Sierra de San Francisco Rock Art
The mountains northeast of San Ignacio hold some of the most spectacular prehistoric paintings found anywhere on the peninsula. It is for this reason that historian Harry W. Crosby described the Sierra de San Francisco as a “gallery of ancient art” and UNESCO designated the region a World Heritage site in 1993.
Getting there, however, takes some planning and a willingness to rough it in the backcountry for at least a couple of days. The Mexican government requires you to obtain a permit and hire a guide before visiting these sites, which you can do at the INAH offices in San Ignacio or La Paz. Then you’ll need to make arrangements to travel by mule, bringing your own food and water.
First-time visitors to the Sierra de San Francisco typically head to the Arroyo de San Pablo, where a series of five rock art sites are relatively accessible: Cueva del Ratón, Cueva Pintada, Cueva de las Flechas, Cueva de la Música (Los Músicos), and Boca de San Julio.
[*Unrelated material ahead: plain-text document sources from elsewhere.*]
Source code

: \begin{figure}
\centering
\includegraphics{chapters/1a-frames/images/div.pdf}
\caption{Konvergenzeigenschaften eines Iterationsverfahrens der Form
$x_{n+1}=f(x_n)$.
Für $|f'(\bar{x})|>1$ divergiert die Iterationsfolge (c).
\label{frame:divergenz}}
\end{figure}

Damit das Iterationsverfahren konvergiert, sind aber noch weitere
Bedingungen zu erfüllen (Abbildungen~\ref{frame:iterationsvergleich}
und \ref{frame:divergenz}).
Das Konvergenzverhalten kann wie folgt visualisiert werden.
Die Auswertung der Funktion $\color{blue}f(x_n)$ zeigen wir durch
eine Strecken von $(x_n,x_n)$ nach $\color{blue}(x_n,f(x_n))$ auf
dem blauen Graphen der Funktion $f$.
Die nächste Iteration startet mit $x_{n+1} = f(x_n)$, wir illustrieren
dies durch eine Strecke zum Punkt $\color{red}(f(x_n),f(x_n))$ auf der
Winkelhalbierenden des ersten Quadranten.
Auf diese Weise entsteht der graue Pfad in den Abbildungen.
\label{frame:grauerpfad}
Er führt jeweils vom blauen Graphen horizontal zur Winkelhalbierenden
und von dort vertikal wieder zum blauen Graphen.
INAH categorizes all of these sites as Level 2, meaning they are open to any visitor with a permit and guide.
You need at least one night and two days to see Cueva de las Flechas and Cueva Pintada. Departing from San Francisco, on the first morning you’ll ride down to the canyon floor, a 360-meter descent, and set up camp, and then visit the caves in the afternoon. On the second day, you’ll climb out of the canyon and return to the village.
If you have more time, you can add up to three additional caves in the area to your itinerary: Cueva La Soledad, Cueva La Música, and Boca de San Julio.
San Francisco de la Sierra makes a good starting point for trips to rock art sites in other arroyos, including San Gregorio, El Batequí, and Santa Marta.
Cueva del Ratón
If the idea of camping overnight in the backcountry makes you uncomfortable, you might begin with Cueva del Ratón, a short hike (20 minutes) from the village of San Francisco de la Sierra. This is by far the most accessible rock art site in the Sierra de San Francisco.
Measuring 12 meters long, the overhang is among the smaller canvases but nonetheless important for its relative completeness. Images include deer, desert bighorn sheep, rabbits, human figures, and a rare mountain lion.
Park in the village near the set of stairs that ascends to the site, but remember to register with INAH and hire a guide in the village before setting out to view the rock art.
Cueva de las Flechas and Cueva Pintada
Two of the most striking cave paintings in all of Baja occupy opposing walls of a deep, palm-filled canyon in the Arroyo San Pablo. If you have just one night to spend in the Sierra de San Francisco, spend it on a trip to Cueva de las Flechas and Cueva Pintada.
The setting alone makes it worth the ordeal of getting into the backcountry. And the art you’ll see represents some of the most dramatic and best-preserved examples of Baja’s prehistoric rock art.
The relatively small canvas of Cueva de las Flechas (Cave of the Arrows) features three large human figures notable for the many black arrows that appear to pierce their bodies. Historian Harry Crosby calls them three of the most elegant monos (human figures) found anywhere. You can see parts of Cueva Pintada (Painted Cave) from Flechas.
A 30-minute scramble over to the other side of the canyon reveals Cueva Pintada, the most well-known and most-visited rock art site in Baja. Discovered in 1962 by mystery writer Erle Stanley Gardner (and also known as Gardner’s Cave), the cave features 150 meters of painted walls and ceilings with remarkably well-preserved figures. The back wall alone depicts more than 40 signature red and black images of humans, deer, and sheep.
“This grand cave is the most painted place in the most painted part of the entire range of the Great Murals. It may rightly be considered the focus of the phenomenon,” wrote Harry Crosby in his beautiful photography book, The Cave Paintings of Baja California: Discovering the Great Murals of an Unknown People. Other caves in the region are larger, but none rivals the quantity and quality of the art you’ll see here.
Getting to the Sierra de San Francisco Rock Art Caves
Look for a well-marked turnoff for San Francisco 36 kilometers northwest of San Ignacio. The rocky road climbs into the mountains and meanders along a mesa. Allow about two hours to reach the village at Km. 23.5.